Dec 11, 2013; Orlando, FL, USA; Rakuten Golden Eagles president Yozo Tachibana (right) walks through the lobby during the MLB Winter Meetings at the Walt Disney World Swan and Dolphin Resort. Tachibana has not decided whether or not to allow Masahiro Tanaka (not pictured) to sign with a MLB team now that Nippon Professional Baseball and the MLB have agreed on a $20 Million maximum posting bid. Mandatory Credit: David Manning-USA TODAY Sports

What is Masahiro Tanaka Worth?


Masahiro Tanaka has been discussed ad naseum around the internet since it was officially announced that the the Japanese right-hander would be posted this season by Rakuten. There have even been reports that the Mariners may be the front runner for Tanaka’s services, due to their mix of money, need, and possible intangibles (success with Japanese players, proximity, Hisashi Iwakuma) that may or may not play a role in Tanaka’s decision making process.

That said, I have yet to really put forth my thoughts on Tanaka, other than the possibility of a few mentions of my interest in his services, as if anyone would not be interested. On top of that, I haven’t seen too many posts discussing projections for Tanaka, so that is where the focus of the following will lie.

Dave Cameron talked about some possible comparisons for Tanaka, and because he is more knowledgeable than me in that vain, I won’t go in that direction. I may use projections that refer or are similar to that of Cameron’s, but I will focus more on what I think he will bring to the table, and how much money that is worth.

While not everyone agrees, the general consensus seems to be that Tanaka won’t be as good as Yu Darvish, despite being paid more. However, the comparisons to Darvish aren’t really that accurate outside of their nationality. They are not that similar in pitching style, with Darvish being more power oriented, and Tanaka more of a finesse hurler.

In my amateur, yet hopefully informed opinion, Tanaka looks capable of averaging somewhere around 3 WAR per season. He doesn’t have overpowering stuff, but he has been able to get hitters out nonetheless, and is just about the enter his prime.
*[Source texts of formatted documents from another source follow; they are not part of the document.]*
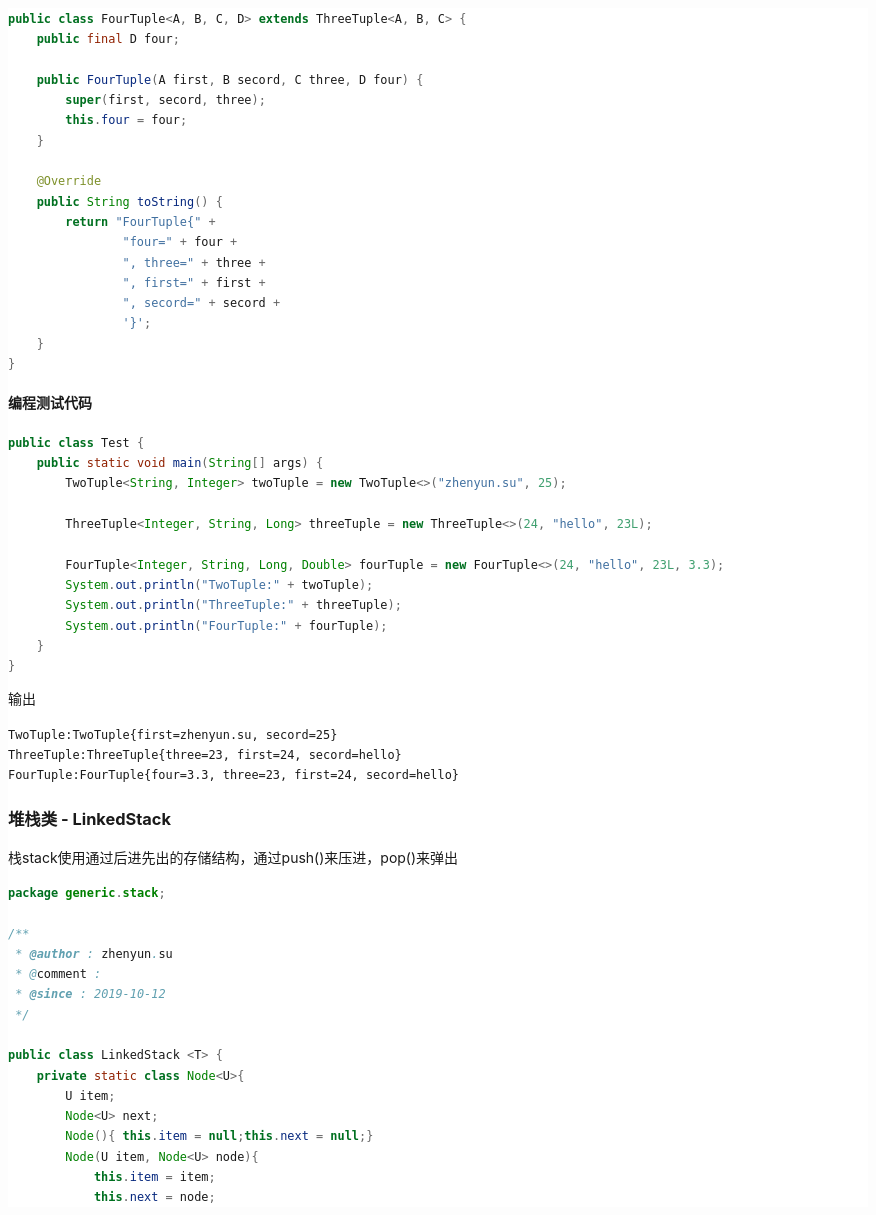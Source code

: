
 ```java
public class FourTuple<A, B, C, D> extends ThreeTuple<A, B, C> {
    public final D four;

    public FourTuple(A first, B secord, C three, D four) {
        super(first, secord, three);
        this.four = four;
    }

    @Override
    public String toString() {
        return "FourTuple{" +
                "four=" + four +
                ", three=" + three +
                ", first=" + first +
                ", secord=" + secord +
                '}';
    }
}
```

#### 编程测试代码

```java
public class Test {
    public static void main(String[] args) {
        TwoTuple<String, Integer> twoTuple = new TwoTuple<>("zhenyun.su", 25);

        ThreeTuple<Integer, String, Long> threeTuple = new ThreeTuple<>(24, "hello", 23L);

        FourTuple<Integer, String, Long, Double> fourTuple = new FourTuple<>(24, "hello", 23L, 3.3);
        System.out.println("TwoTuple:" + twoTuple);
        System.out.println("ThreeTuple:" + threeTuple);
        System.out.println("FourTuple:" + fourTuple);
    }
}
```

输出
```
TwoTuple:TwoTuple{first=zhenyun.su, secord=25}
ThreeTuple:ThreeTuple{three=23, first=24, secord=hello}
FourTuple:FourTuple{four=3.3, three=23, first=24, secord=hello}
```

### 堆栈类 - LinkedStack

栈stack使用通过后进先出的存储结构，通过push()来压进，pop()来弹出

```java
package generic.stack;

/**
 * @author : zhenyun.su
 * @comment :
 * @since : 2019-10-12
 */

public class LinkedStack <T> {
    private static class Node<U>{
        U item;
        Node<U> next;
        Node(){ this.item = null;this.next = null;}
        Node(U item, Node<U> node){
            this.item = item;
            this.next = node;
```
That 3 WAR mark last year would put him on par with guys such as Ervin Santana and Ricky Nolasco, which is a tad frightening. Nolasco signed for 4 years and $49M, while Santana figures to get something between that, and what Tanaka will likely end up with.

However, if you jump up a couple spots to 3.1 or 3.2 WAR (that marginal difference in WAR is not enough to really state any kind of real difference) you see names like Gio Gonzalez and Stephen Strasburg. A 3 WAR pitcher will generally fall somewhere around 40th in the league, which places him just outside of the “ace” range. Certainly nothing to sneeze at.

If we do return to the Darvish comps, Tanaka would be about 2 WAR shy of what Darvish has been able to produce in each of his two seasons, probably a larger discrepancy than most would hope for when an extra $50-60M is being talked about for the lesser pitcher.

In his post, Cameron set filters at Fangraphs to get some more accurate comps, that are based on pitching rates and styles, rather than ethnicity. His results found an average of 3.1 fWAR, with the top of the list featuring the likes of David Price and Roy Halladay, and the bottom featuring Wandy Rodriguez.

Both Price and Halladay have averaged 3.9 fWAR over their last three seasons, while Rodriguez was at 1.5. That is certainly a very big range, with a floor that would lead to a very hard bust for $100+M, but also a ceiling worth something around $23-24M per year.

The 3 WAR projection looks to make sense by both my quick estimate, and much more accurate, real-life comparisons. Now it is time to turn that into a contract.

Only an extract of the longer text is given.